Next up: conditionals!

Git repo: https://tangled.org/@euphory.gay/hg
Okay, actually, conditionals are a problem because they are trinomial, so first, I restructured the list evaluation.

The evaluator is quite simple to describe: a string evaluates to its bound value (if any); a list checks what the first element is and, if it is a function, returns the result of running it on all the other elements, otherwise returning itself; and everything else evaluates to itself. The trick is the evaluation; previously, I had assumed that all functions were binomial (and more operands could be handled by just calling the binomial function multiple times), but this doesn't always work. While we can make monomial operations like CAR and CDR just by ignoring any further arguments, we can't really make trinomial if-condition-then-else statements.

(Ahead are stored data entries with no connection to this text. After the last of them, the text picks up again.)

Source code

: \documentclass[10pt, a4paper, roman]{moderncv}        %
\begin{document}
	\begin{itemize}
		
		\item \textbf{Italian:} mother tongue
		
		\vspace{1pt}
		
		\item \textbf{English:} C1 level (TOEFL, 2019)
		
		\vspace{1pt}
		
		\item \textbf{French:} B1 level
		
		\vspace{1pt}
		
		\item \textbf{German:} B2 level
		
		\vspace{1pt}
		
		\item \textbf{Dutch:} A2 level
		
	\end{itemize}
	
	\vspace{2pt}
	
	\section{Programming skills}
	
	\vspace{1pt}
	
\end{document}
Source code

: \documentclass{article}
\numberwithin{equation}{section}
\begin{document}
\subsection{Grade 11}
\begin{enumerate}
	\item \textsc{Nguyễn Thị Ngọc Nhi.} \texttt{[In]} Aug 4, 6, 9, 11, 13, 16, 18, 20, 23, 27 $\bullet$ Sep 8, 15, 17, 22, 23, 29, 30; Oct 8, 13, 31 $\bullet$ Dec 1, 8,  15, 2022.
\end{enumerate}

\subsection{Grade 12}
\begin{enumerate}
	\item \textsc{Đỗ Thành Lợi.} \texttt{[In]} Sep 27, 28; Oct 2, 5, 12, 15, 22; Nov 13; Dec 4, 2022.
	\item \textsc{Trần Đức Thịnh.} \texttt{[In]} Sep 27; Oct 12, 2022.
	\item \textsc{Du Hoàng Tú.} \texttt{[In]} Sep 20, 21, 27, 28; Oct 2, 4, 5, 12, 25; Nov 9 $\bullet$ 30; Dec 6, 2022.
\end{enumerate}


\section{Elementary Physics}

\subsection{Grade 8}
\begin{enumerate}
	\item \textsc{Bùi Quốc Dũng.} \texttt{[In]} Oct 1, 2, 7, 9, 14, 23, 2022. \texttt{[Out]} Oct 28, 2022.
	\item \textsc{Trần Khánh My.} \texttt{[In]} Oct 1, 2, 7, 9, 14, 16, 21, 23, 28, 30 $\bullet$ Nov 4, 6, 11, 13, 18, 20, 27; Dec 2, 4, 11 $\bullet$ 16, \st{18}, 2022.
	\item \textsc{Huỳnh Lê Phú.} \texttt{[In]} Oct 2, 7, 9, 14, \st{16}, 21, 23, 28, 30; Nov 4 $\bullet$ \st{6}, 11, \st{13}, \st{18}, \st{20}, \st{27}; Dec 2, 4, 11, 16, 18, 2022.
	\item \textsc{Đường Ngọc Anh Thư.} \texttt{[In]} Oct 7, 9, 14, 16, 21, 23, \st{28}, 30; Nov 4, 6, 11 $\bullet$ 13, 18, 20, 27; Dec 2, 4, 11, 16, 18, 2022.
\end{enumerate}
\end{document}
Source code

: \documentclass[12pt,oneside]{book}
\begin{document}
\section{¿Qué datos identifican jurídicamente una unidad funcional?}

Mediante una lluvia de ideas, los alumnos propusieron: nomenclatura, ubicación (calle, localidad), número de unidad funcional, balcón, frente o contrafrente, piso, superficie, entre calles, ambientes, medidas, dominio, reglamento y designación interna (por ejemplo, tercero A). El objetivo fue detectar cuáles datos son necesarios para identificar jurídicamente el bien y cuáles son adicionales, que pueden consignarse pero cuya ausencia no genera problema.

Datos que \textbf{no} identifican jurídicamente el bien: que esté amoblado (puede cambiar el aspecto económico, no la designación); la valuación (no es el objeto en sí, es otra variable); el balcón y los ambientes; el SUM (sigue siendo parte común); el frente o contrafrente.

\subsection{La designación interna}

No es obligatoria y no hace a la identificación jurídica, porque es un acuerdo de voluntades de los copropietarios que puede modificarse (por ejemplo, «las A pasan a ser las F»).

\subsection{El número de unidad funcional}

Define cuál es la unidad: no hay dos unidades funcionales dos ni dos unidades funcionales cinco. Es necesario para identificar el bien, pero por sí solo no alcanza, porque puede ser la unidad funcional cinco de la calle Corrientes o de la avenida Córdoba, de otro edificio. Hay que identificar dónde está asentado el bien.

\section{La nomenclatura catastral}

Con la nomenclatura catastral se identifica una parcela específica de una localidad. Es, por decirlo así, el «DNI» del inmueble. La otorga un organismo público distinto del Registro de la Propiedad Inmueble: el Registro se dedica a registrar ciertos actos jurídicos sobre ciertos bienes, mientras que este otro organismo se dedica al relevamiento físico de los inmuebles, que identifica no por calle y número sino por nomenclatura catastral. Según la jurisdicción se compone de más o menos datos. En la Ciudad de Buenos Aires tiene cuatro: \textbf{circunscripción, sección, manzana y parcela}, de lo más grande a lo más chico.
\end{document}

The solution: more function pointers!

Because the code for iteratively applying a binomial operation is so handy, it has been factored out. Then defining a new binomial function is as simple as:


Code:
int24_t fb_add(int24_t a, int24_t b)
{
    return a + b;
}

hg_expr_t *f_add(hg_expr_t *tail)
{
    return fb_binom(tail, fb_add);
}


Currently, these are built on the assumption that iterative binomials like this always take numerical arguments; if this later ends up being false, it is trivial to change. But critically, monomial operations are now trivial to define:


Code:
hg_expr_t *f_car(hg_expr_t *tail)
{
    const hg_expr_t *arg = tail->car.ptr;
    if (TRIM_TAG(arg->car.tag) != HG_CONS) return &hg_err;

    return arg->car.ptr;
}


Now we can have everything work no matter how many arguments it has!

Design revision! There is no more stack.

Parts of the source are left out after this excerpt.